Kolay her zaman çekici gelir.
Zihnimiz buna yönelik işler. Kolay, az yorar, enerjide, malzeme gereklerinde tutumludur,
riski yok gibidir, anlaması, anlatması, geriye dönüşü, düzeltilmesi işten bile değildir.
Ne var ki, “Kolayı ne bunun?” herkesin bildiği “..mış gibi”ye açılan binlerce
kapıdan biridir. Otomobil sürücüsü, kontrol noktasına yaklaştığını gördüğünde hemen
emniyet kemerini takılıy”mış gibi” boynundan geçirir. Herhalde trafik polisinin kontrol etmek için
elini araçtan içeri sokup sürücünün omzu üzerinden emniyet kemerini
çekiştirdiği tek ülke burasıdır.
Hem “..mış gibi” yalan söylemek
de değildir ki! Yani tam olarak, yüzde yüz öyle değildir. “Var mı, var.” diye
yapılan az şey mi görmüşüzdür? Motelde,
duşta sıcak su ? Akar. Allahı var, ama damlaya damlaya, üstelik rengi
kahverengimsi olur genellikle. Yabancı dilde eğitiminiz? Var. Allah için,
tahtaya yabancı dille bir iki sözcük yazar, tüm dersi Türkçe anlatıveririz.
Yalanı yoktur, fakat albenisi çoktur. Yani ahlaken bir sorun da yaşanmaz “..mış
gibi”lerde.
“Kalite herkesin kendi
işidir.”. Her insan elindeki işi bütün beklenenleri yerine getirip fazlasını da
yapabilecek kadar iyi yapsa.. Yaptıklarımızın işe yararlığı, uzun ömrü, az
masraflı olması neye bağlı kendi kendimize keşfetsek.. Ne çok anlattık eğitim
verdiğimiz kuruluşlarda bunu. Biri sizi gözetlemese, yaptıklarınızı
denetlemese, ölçme değerlendirme olmasa dahi kendinize “Ne eşsiz bir iş
çıkardım.” demenin keyfini yaşamayı biliniz. “..mış gibi” yapmamanın sağlıklı
yolu bu. Yolu bu da, becermesi herkesin
harcı mı, pek düşünmedik.
Beceri geliştirmek için
dışarıdan iki temel teşvik olmalı: Biri övülme, beğeni alma.
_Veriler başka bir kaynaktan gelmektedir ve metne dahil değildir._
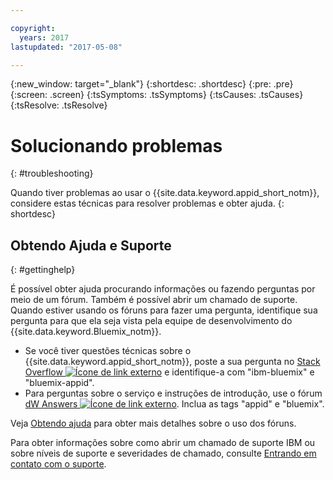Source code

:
 ```yaml
---

copyright:
  years: 2017
lastupdated: "2017-05-08"

---
```

{:new_window: target="_blank"}
{:shortdesc: .shortdesc}
{:pre: .pre}
{:screen: .screen}
{:tsSymptoms: .tsSymptoms}
{:tsCauses: .tsCauses}
{:tsResolve: .tsResolve}

# Solucionando problemas
{: #troubleshooting}

Quando tiver problemas ao usar o {{site.data.keyword.appid_short_notm}}, considere estas técnicas para resolver problemas e obter ajuda.
{: shortdesc}


## Obtendo Ajuda e Suporte
{: #gettinghelp}

É possível obter ajuda procurando informações ou fazendo perguntas por meio de um fórum. Também é possível abrir um chamado de suporte. Quando estiver usando os fóruns para fazer uma pergunta, identifique sua pergunta para que ela seja vista pela equipe de
desenvolvimento do {{site.data.keyword.Bluemix_notm}}.
  * Se você tiver questões técnicas sobre o {{site.data.keyword.appid_short_notm}}, poste a sua pergunta no <a href="http://stackoverflow.com/search?q=appid+ibm-bluemix" target="_blank">Stack Overflow <img src="../../icons/launch-glyph.svg" alt="Ícone de link externo"></a> e identifique-a com "ibm-bluemix" e "bluemix-appid".
  * Para perguntas sobre o serviço e instruções de introdução, use o fórum <a href="https://developer.ibm.com/answers/search.html?f=&type=question&redirect=search%2Fsearch&sort=relevance&q=AppID%20%2B[bluemix]" target="_blank">dW Answers <img src="../../icons/launch-glyph.svg" alt="Ícone de link externo"></a>. Inclua as tags "appid" e "bluemix".

Veja [Obtendo
ajuda](/docs/support/index.html#getting-help) para obter mais detalhes sobre o uso dos fóruns.

Para obter informações sobre como abrir um chamado de suporte IBM ou sobre níveis de suporte e severidades de chamado, consulte [Entrando em contato com o suporte](/docs/support/index.html#contacting-support).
En önemli ikinci
sıradaki ihtiyacımız “diğerlerinin gözünde değerli olmak” der Maslow’un
Gereksinimler Sıradüzeni(*). Sosyal
medyada habire “Beğen” beklemelerimizin sırrı ne ki? Beceride ikinci teşvikçi,
özgür bırakılmadır. Ama yalnız sınır çekmeme ile değil, bir de sınırları
zorlamaya özgü olanakları emre amade etme ile. “Yap bakalım, ne yapabilirsen yap
da görelim.” değil! “Yapmak istediğinde
ben sana nasıl destek olabilirim?” ile.
Özgür bırakılmada en büyük rol iktidar
olana düşer. Oysa iktidarda kalmanın bir yönü
doğruyu yapan olsa bile onu beğenip “tepene çıkarmama”ya özen göstermek;
diğeri de denemelere, yeni alanlara açılmaya kapalı olmaktır. Kısacası “..mış
gibi”nin gerisinde biraz da iktidarda kalmayı kafaya takmış olanlar, bunun için
yanlış yapanlara dahi göz yumanlar var.
Beğenmenin eşleniği (sakın
karşıtı sanılmasın) sağlıklı, bütünü gözeten, yol gösteren eleştiridir. “..mış
gibi” alışkanlığı, “Kol kırılır yen içinde” dedikçe, boş övgüler ya da ses
çıkarmamakla gerçek değeri belli etmekten kaçındıkça yer eder. Var mı, “Polis
amca, babam sizi uzaktan fark edince kemerini taktı!” diyecek çocuğunun ağzının
payını az ileri gidince vermeyecek olanımız? Eleştireni yalnız bırakmamak,
yanında durmak en iyisi, ama eleştireni de eleştirebilmek yolunu açık tutmak
koşuluyla.
Bıkmışızdır hepimiz bu “..mış
gibi”lerden. Öyleyse, marifeti her görüldüğü yerde övecek ve daha ileri gitsin
diye önünü açacağız, aydınlık kafayla eleştireni de, eleştireni ciddi yollarla
değerlendirmeye alanı da kollayacağız. “..mış gibi”ler başka nasıl azalır ki?